Well, my first workout down.  I made it.  No major injuries or near-collapses, which beats my previous and rather abortive “return” to the gym in February.

I did two 30-minute bouts on the crosstrainer, interspersed with some stretching and a water break.  And I did it without resorting to the lowest level on the machine!  Surprise score!

And of course, the weigh-in.  The stated over/under was 212.  Those of you who bet the under can now see my associate, Guido, and collect your winnings.  The verdict was 201.  So I only have to lose ~20 pounds instead of ~35!  Double score!  True, I was without my weight lifting gloves and belt like my last weigh-in, and my new iPod is probably lighter than my old mp3 player, but still that’s maybe 4-5 pounds, tops.  I’ll take it.

Lessons learned:

1)  I love my buddy Michael.  There’s a great way to distract yourself from the fact that you’re basically spending an hour of your finite life on a glorified hamster wheel, and that’s WTF!’ing your way through a few albums of Finnish folk-metal.  Seriously.  Check this out. You owe it to yourself to spend 60 seconds of your life in WTF-land here.  (And as that genre of metal goes, this is actually pretty good.)

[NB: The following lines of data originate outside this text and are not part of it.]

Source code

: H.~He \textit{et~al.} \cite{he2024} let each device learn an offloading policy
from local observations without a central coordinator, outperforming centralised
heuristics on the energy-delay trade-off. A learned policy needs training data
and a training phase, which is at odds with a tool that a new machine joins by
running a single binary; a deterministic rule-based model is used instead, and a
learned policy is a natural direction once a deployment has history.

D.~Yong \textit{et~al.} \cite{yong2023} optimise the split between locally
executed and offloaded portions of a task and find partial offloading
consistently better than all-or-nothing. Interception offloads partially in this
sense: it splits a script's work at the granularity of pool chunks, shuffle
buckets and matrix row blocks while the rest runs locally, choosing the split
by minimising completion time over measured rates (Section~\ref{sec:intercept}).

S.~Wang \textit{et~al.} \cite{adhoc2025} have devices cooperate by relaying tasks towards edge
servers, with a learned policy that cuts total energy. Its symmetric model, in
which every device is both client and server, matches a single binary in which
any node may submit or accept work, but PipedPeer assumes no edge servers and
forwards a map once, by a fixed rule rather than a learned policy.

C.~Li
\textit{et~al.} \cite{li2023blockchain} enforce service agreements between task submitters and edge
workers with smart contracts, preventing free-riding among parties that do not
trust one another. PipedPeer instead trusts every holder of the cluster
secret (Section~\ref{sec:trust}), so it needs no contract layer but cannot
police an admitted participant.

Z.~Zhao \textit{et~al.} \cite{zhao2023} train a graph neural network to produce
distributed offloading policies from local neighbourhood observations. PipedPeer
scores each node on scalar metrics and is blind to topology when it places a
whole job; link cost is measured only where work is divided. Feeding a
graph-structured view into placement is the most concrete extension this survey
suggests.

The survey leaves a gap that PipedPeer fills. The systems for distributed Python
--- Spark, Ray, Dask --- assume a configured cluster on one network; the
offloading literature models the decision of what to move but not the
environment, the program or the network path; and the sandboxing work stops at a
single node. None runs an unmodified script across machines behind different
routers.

2)  I may someday be too blind, I’ll definitely one day be too dead, but I’ll never be too old to enjoy a quick glance at bouncing boobs on a treadmill.  Sorry, ladies.  Nothing personal.  If it makes you feel better, if instead of the standard ESPN talk shows on the cardio room TVs they’d been replaying this weekend’s World Superbike races (or, better yet, the last three laps of the Catalunya GP last weekend – gotta love the Italian announcers, eh?) I’d have never even noticed.

3)  Like a landing, any first workout you walk away from is a good one.  Am I right?


10 Responses to Survival!

  1. Kimmothy says:

    Yeah! (I almost wrote “You go, Boy!” but I hate when that saying is applied to girl, so I’ll refrain). That’s so cool your weight was lower than you thought – I had the exact opposite thing happen when I first stepped on the scale last week and wasn’t prepared for the shock.
    My only complaint about the bouncing boobs – you guys usually do get some good eye candy at the gym, while all we ever get are scary sweaty old round pimply gay or just plain ugly things to look at. I don’t blame you – I always look at the boobs too.

    • dyskinesia says:

      She meant to say, “Umm, except for you, of course!” 😉

      (sorry, falling all over myself laughing at that one — and no, baby, you only fit the “sweaty” part, hehehe)

    • Taoist Biker says:

      Kim – go work out at the university gym and the eye candy will be better. I sw’ar’s it. I go to the just-off-campus, ratty-ass, three-generations hand-me-down equipment gym because the meat market atmosphere of the really nice gym drives me nuts.

  2. crisitunity says:

    Finnish folk-metal?

    …Uh, I mean, good for you! Although the endorphins may be disguising what you’re going to feel like tomorrow…

  3. Laura says:

    Sigh. I’m so jealous. I wish *I* was eleven pounds lighter than the weight I anticipated I was when stepping on the scale. Usually it’s like, 3 lbs more in reality.

    Now. Do you do that, “UUUUUNNNNNNNNGGGGGGGHHHHHH” thing when you lift weights? If you DON’T, you totally have my permission to look at bouncing boobies. Though, hmm… I’m thinking Dys can veto that permission.

    • dyskinesia says:

      He can look at them all he wants as long as I’m not there. And no touching. And besides, they’re all young early college-type girlies, which makes him nigh a lecherous old man. By all means, look to your heart’s content. 😀

    • Taoist Biker says:

      I don’t do that. Haven’t I ever told that story to you? I should relay it in a full post sometime, but long story short, during one of my workouts a few years back, a couple of young and fairly buff-lookin’ college guys came in. They situated themselves on the preacher curl bench, right in front of the ponytails on the treadmills, and proceeded to load up the bar with obscene amounts of weight. I’ve never seen 45-pound plates on a curl bar before, and they added to that. I waited to see what would happen.

      They spent about 20 minutes doing curls, grunting and groaning for the audience while the spotter screamed and shouted and smacked the lifter in the shoulder so forth (the N-word was used loudly and liberally – both young men were black). Then they left and I never saw them again. The kicker? Put your right fist to your right shoulder. Now straighten your elbow until it’s a foot from your shoulder. THAT was the range of motion for their entire workout.